DESIGN | Olivier Gamiette

L’artiste parisien qui repousse les lignes de la montre concept


Il travaille le jour pour l’automobile et dessine pour lui la nuit. Des montres. Que des montres. Des centaines de montres qui redéfinissent toutes à leur manière les codes de la lecture de l’heure.

Etienne Marchand

«Une tête d’ingénieur et des mains d’artiste»: autoportrait d’un designer autodidacte passionné et boulimique. Il est au milieu de la quarantaine et vit à Paris. Le jour il dessine des voitures pour Peugeot. La nuit il invente et dessine des montres. Il y a trois ans il a publié à compte d’auteur un recueil de 35 concepts horlogers complètement inédits, comme une soupape indispensable pour ce créatif hyperdoué. Depuis, l’idée a fait son chemin dans son esprit de voir un jour l’un de ses concepts devenir une vraie montre. 

Sa passion pour l’horlogerie est une chose assez nouvelle. Il n’est pas né dans un bassin horloger. Longtemps il ne s’intéressait même pas aux montres. Tout commence en 2012: il travaille sur le projet du concept car Peugeot Onyx et propose de dessiner une montre pour accompagner la sortie de l’impressionnante GT. «Géométrie, mathématiques, matériaux, style, design… En termes de création, je ne soupçonnais pas une telle proximité entre ces deux mondes. Totalement néophyte à l’époque, je ne connaissais rien à la montre et encore moins les marques comme MB&F, Urwerk, RJ... Ce qui, du reste, m’a permis d’inventer mon propre vocabulaire formel sans appréhension, sans influence extérieure. Je venais de découvrir un univers abyssal créativement très riche pour moi.» Cet univers s’est peu à peu ramifié et, de boîtes en aiguilles, il est arrivé à la publication de son recueil, Soon Timepiece Phenomena, en 2015. 

L’ouvrage poursuit plusieurs objectifs. Sa première vocation est d’être un espace où l’imaginaire est libre sans les contraintes techniques et marketing d’un projet à produire. «Les codes horlogers traditionnels sont chahutés sans retenue et le spectre thématique est très large.
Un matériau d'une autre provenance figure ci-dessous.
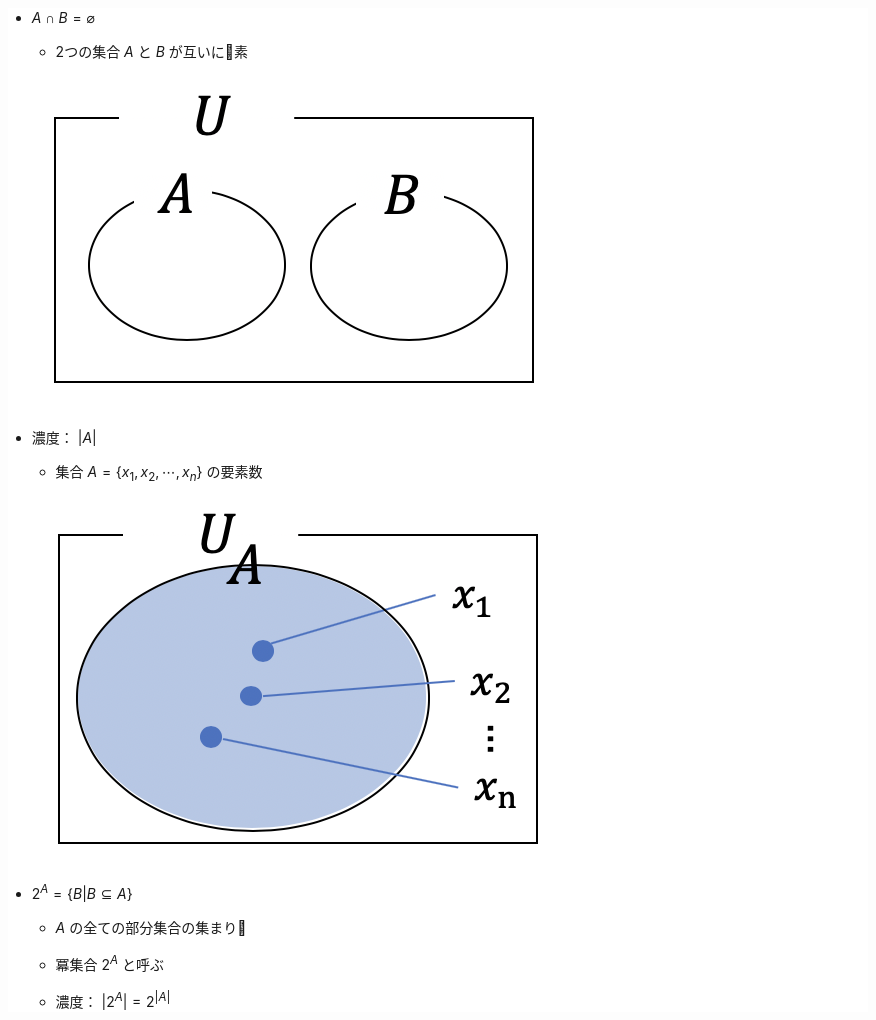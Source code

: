* $`A \cap B= \varnothing`$

  * 2つの集合 $`A`$ と $`B`$ が互いに素

  ![互いに素](./images/00_はじめに/互いに素.png)

* 濃度： $`\vert A \vert`$

  * 集合 $`A=\{x_1, x_2, \cdots, x_n\}`$ の要素数

  ![濃度](./images/00_はじめに/濃度.png)

* $`2^A=\{B \vert B \subseteq A\}`$

  * $`A`$ の全ての部分集合の集まり

  * 冪集合 $`2^A`$ と呼ぶ

  * 濃度： $`\vert 2^A \vert=2^{\vert A \vert}`$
Tantôt futuristes, tantôt classiques, souvent décalées, les montres se dévoilent à travers des illustrations très léchées.» Le livre a aussi une visée didactique: «Je tenais à montrer les étapes de mon processus créatif très singulier pour la représentation d’objets horlogers, dévoiler ma technique d’illustration automobile transposée à l’horlogerie, partager ma vision et mon expérience.» Il y ajoutera même un tutoriel sur la colorisation. 
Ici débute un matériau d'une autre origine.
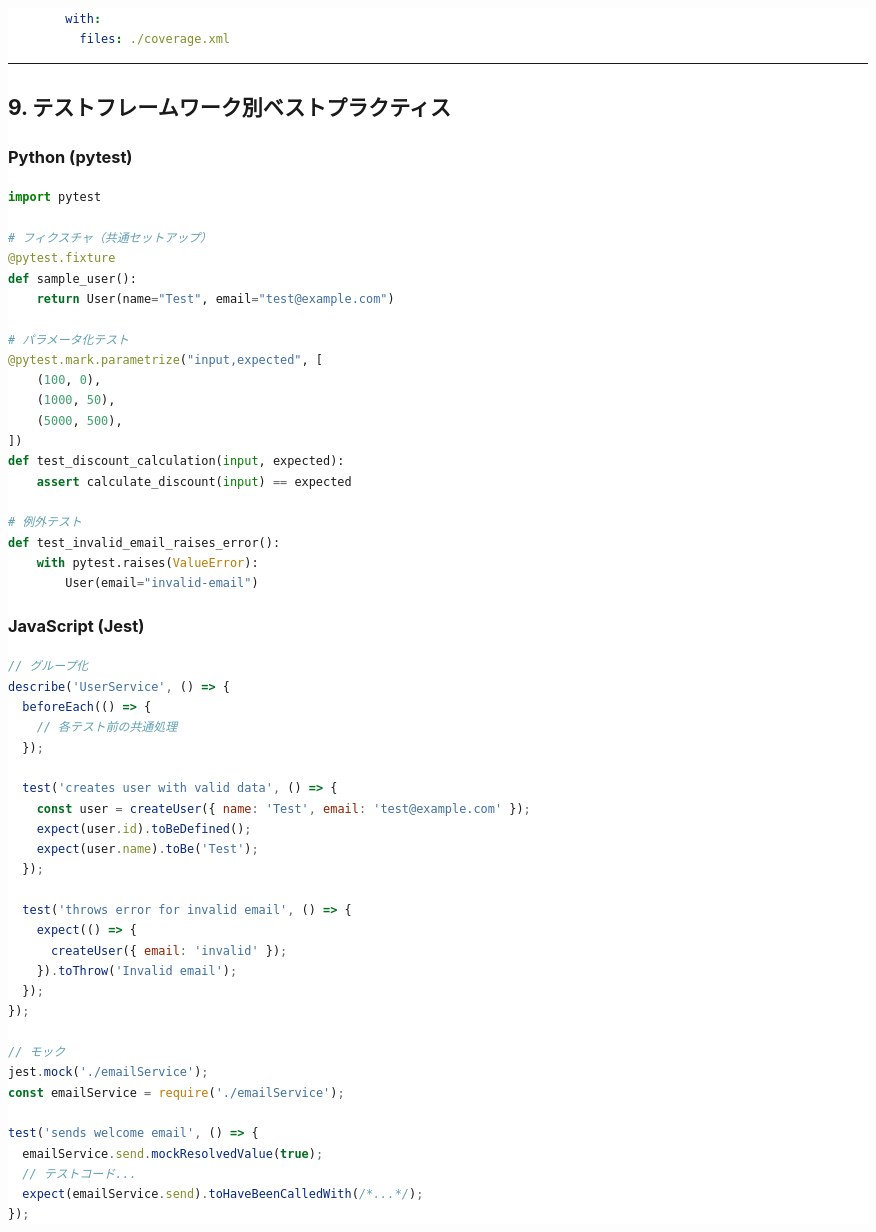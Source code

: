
 ```yaml
        with:
          files: ./coverage.xml
```

---

## 9. テストフレームワーク別ベストプラクティス

### Python (pytest)
```python
import pytest

# フィクスチャ（共通セットアップ）
@pytest.fixture
def sample_user():
    return User(name="Test", email="test@example.com")

# パラメータ化テスト
@pytest.mark.parametrize("input,expected", [
    (100, 0),
    (1000, 50),
    (5000, 500),
])
def test_discount_calculation(input, expected):
    assert calculate_discount(input) == expected

# 例外テスト
def test_invalid_email_raises_error():
    with pytest.raises(ValueError):
        User(email="invalid-email")
```

### JavaScript (Jest)
```javascript
// グループ化
describe('UserService', () => {
  beforeEach(() => {
    // 各テスト前の共通処理
  });

  test('creates user with valid data', () => {
    const user = createUser({ name: 'Test', email: 'test@example.com' });
    expect(user.id).toBeDefined();
    expect(user.name).toBe('Test');
  });

  test('throws error for invalid email', () => {
    expect(() => {
      createUser({ email: 'invalid' });
    }).toThrow('Invalid email');
  });
});

// モック
jest.mock('./emailService');
const emailService = require('./emailService');

test('sends welcome email', () => {
  emailService.send.mockResolvedValue(true);
  // テストコード...
  expect(emailService.send).toHaveBeenCalledWith(/*...*/);
});
```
Puis, livre sous le bras, il se rend au salon de Bâle et rencontre du monde. A chaque fois c’est la même réaction: le livre électrise. «Beaucoup de gens m’ont dit qu’il était difficile d’innover dans la montre, mais après avoir vu mes travaux, ils changeaient d’idée.» Sur le thème: «Je vois qu’il y a encore plein de pistes à explorer…» L’enthousiasme d’Olivier Gamiette est encore retendu d’un cran, et les échos qu’il a de la part des industriels montrent que sa créativité déroute au point que ces derniers veulent souvent savoir si ses dessins sont protégés… Il construit peu à peu son image du secteur, qu’il relate ainsi: «J’ai noté la différence d’approche entre les grandes marques et les marques indépendantes. Les premières cultivent leur identité, leurs gènes et peuvent ne pas se reconnaître de prime abord à travers des conceptions originales telles que je les propose, quand les indépendants sont le plus souvent gérés par des créateurs qui expriment par eux-mêmes leurs rêves, mon travail pourrait alors satisfaire un souhait de créer des one-offs de type Opus deHarry Winston.»

Qu’importe, sa jeune passion est intacte et même s’il est conscient «qu’il faut faire preuve de patience pour que les rencontres se fassent et que les choses les plus folles se réalisent», il continue de cultiver son jardin en marge de son activité professionnelle dans l’automobile. A ce jour, il a réuni plus de 200 concepts de montres, qu’il garde pour l’instant pour lui avant de trouver la bonne formule pour les diffuser. Il sait que le chemin ne sera pas une ligne droite et conclut momentanément par cette litote: «Mes expériences avec l’industrie horlogère ont été pour le moment un peu surprenantes.»

«Comme possédé», il conserve néanmoins cette envie simple d’être impliqué dans le processus complet: «Ma vraie motivation dépasse le produit fini en tant que tel, c’est le cheminement, le développement, la collaboration avec une équipe, le désir d’aboutir à un design honnête et charismatique, la volonté de respecter le design initial jusqu’à la fin, l’effort de surmonter les contraintes, de relever ensemble des défis techniques, budgétaires, de temps, jusqu’à la réalisation qui m’animent.» Des données essentielles qu’il connaît bien, cela fait 20 ans qu’il les manipule au sein d’un centre de design automobile. 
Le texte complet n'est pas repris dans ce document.